[Date Prev][Date Next][Thread Prev][Thread Next][Date Index][Thread Index]
Re: matching lists
Mark Fardal wrote:
>
> Hi,
>
> I have been looking at properties of particles in a simulation, and
> sometimes need to match up the particles in two different subsets. I
> typically have (quantity A, index #) for one set of particles, and
> (quantity B, index #) for another set, and want to compare quantities
> A and B for the particles that are in both sets.
>
> As of late last night I could not think of a good way to do this;
> WHERE inside a for-loop would be very slow. Maybe I'm missing
> something easy, but in any case here's a solution inspired by the
> recently submitted SETINTERSECTION function.
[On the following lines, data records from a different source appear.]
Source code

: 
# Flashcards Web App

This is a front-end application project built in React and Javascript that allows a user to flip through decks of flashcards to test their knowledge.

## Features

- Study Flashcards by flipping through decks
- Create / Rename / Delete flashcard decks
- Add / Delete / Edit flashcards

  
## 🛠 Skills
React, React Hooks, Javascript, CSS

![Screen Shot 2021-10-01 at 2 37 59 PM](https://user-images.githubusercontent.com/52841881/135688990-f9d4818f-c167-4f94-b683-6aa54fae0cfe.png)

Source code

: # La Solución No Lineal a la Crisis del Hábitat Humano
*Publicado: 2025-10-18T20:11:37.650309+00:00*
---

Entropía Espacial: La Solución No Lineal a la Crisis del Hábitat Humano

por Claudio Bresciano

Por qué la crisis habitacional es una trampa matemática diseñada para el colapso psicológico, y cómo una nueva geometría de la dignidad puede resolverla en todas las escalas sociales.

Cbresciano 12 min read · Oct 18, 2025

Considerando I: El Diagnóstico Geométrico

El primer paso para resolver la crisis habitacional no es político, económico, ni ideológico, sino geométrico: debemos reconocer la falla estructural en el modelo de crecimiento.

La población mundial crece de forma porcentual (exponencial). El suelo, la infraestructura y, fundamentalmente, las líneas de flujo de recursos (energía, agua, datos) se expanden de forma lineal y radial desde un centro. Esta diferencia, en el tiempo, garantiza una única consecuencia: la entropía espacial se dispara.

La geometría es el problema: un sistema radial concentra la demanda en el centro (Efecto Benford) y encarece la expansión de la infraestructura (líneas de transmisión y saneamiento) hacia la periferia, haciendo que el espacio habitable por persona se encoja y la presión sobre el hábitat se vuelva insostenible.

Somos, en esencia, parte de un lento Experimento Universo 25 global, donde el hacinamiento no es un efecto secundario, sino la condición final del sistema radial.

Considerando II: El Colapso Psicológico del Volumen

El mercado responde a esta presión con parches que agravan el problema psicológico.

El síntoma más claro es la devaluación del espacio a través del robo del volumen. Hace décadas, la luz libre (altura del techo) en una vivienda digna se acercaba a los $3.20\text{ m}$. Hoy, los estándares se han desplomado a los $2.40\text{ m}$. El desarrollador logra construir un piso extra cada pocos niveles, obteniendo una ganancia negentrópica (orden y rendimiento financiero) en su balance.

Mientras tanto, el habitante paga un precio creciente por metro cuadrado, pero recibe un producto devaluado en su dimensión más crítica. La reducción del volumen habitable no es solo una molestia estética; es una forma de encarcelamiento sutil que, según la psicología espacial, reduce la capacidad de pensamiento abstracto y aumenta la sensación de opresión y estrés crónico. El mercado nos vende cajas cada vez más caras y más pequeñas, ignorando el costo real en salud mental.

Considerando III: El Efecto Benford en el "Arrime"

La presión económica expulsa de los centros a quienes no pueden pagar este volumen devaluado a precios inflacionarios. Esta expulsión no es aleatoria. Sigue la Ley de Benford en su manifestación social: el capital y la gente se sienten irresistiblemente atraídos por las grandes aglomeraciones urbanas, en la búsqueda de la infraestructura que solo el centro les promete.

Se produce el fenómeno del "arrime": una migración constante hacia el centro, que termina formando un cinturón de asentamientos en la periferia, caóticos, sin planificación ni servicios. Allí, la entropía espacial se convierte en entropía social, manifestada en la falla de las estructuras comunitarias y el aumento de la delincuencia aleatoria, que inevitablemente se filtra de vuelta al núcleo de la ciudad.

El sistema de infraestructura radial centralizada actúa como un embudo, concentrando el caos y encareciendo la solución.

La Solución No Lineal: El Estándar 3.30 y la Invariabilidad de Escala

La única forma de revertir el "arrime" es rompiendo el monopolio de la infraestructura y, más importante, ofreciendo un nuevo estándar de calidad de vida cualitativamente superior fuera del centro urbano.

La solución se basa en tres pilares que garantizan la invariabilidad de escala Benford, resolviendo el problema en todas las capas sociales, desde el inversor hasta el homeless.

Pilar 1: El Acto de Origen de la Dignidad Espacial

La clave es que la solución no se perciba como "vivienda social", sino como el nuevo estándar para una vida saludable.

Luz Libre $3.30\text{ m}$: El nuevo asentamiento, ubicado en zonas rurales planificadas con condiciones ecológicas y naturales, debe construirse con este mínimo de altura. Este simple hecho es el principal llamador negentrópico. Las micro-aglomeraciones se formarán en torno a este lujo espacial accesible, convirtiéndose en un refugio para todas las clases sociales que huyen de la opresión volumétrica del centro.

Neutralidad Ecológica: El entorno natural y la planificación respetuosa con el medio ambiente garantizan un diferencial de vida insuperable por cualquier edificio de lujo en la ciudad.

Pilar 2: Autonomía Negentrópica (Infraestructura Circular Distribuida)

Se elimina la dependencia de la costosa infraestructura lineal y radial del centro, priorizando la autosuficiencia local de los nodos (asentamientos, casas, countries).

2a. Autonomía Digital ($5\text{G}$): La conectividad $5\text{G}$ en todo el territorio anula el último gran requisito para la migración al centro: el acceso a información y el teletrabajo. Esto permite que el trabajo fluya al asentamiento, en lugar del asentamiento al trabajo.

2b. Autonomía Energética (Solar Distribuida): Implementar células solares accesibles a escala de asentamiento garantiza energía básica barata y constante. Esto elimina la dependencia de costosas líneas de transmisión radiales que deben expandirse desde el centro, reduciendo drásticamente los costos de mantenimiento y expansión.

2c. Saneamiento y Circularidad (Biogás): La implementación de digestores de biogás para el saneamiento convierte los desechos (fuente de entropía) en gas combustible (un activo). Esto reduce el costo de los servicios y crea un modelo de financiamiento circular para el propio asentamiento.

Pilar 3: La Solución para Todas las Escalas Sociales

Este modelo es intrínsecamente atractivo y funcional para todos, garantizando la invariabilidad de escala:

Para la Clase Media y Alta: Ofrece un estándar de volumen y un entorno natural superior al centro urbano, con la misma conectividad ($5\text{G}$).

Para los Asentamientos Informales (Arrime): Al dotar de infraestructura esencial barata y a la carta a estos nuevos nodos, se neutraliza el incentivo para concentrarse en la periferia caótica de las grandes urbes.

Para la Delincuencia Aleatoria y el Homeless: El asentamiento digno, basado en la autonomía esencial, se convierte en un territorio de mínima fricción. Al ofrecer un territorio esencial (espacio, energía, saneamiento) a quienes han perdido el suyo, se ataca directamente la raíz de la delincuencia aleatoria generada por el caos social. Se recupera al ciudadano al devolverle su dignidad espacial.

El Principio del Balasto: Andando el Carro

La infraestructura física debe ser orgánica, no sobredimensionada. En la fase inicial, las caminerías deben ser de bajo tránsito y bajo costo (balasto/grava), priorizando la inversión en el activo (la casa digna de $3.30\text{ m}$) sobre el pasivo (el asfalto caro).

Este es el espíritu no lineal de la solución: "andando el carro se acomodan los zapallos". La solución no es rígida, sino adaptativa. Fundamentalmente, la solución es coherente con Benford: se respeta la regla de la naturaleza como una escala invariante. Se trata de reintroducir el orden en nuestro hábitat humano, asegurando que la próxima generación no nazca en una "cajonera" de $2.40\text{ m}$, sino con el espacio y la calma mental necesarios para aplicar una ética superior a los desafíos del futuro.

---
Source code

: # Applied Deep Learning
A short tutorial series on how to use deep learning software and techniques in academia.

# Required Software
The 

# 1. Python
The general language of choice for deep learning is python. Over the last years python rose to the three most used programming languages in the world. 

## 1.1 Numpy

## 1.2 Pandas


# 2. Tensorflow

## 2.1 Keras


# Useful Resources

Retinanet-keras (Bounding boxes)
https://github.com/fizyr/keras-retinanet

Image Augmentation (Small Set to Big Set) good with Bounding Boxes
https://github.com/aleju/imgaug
Hope somebody finds
> it useful.
>
The standard where_array, as posted a few years back, and modified slightly for
the case of the null intersection, is attached. It will work with floating
point and other data types also. It works by inflating the vectors input to 2-d
and testing for equality in one go. It will also handle the case of repeated
entries.
For sparse integer data sets, such as the SSN example you give in the routine
documentation, it will be vastly superior. Let's take your SSN for an example.
If collected from random geographic locations and age brackets, the range of
integers might span a billion. Suppose you had 1000 entries in your survey.
The histograms will each return a vector of length 1-billion (almost all
zeroes), whereas two 1-million entry arrays would be made using where_array...
the difference between uncomfortable and easy.
In the other extreme, in which the data are well grouped (not sparse) and you
have a lot of them (e.g. a set of particles labelled from 1-1e6), you will be
better off with histogram... and now that I think about it, why can't we
formulate it like this:
n_hist=maxab-minab
n_arr= n_elements(a) * n_elements(b)
if n_hist lt n_arr then
; use set_intersection method
else
; use array inflation method
endif
to get the best of both worlds. Hmm... maybe if I'm bored someday. By the way,
you could fix your method to deal with repeated entries by dealing more
carefully with the reverse indices, to collect every index in
reva[reva[r[i]]:reva[r[i]+1]-1] for all i. I'll leave it as a challenge to do
that without a loop over i ;)
JD
--
J.D. Smith |*| WORK: (607) 255-5842
Cornell University Dept. of Astronomy |*| (607) 255-6263
304 Space Sciences Bldg. |*| FAX: (607) 255-5875
Ithaca, NY 14853 |*|
;+
; NAME:
; WHERE_ARRAY
;
; PURPOSE:
; Return the indices of those elements in vector B which
; exist in vector A. Basically a WHERE(B IN A)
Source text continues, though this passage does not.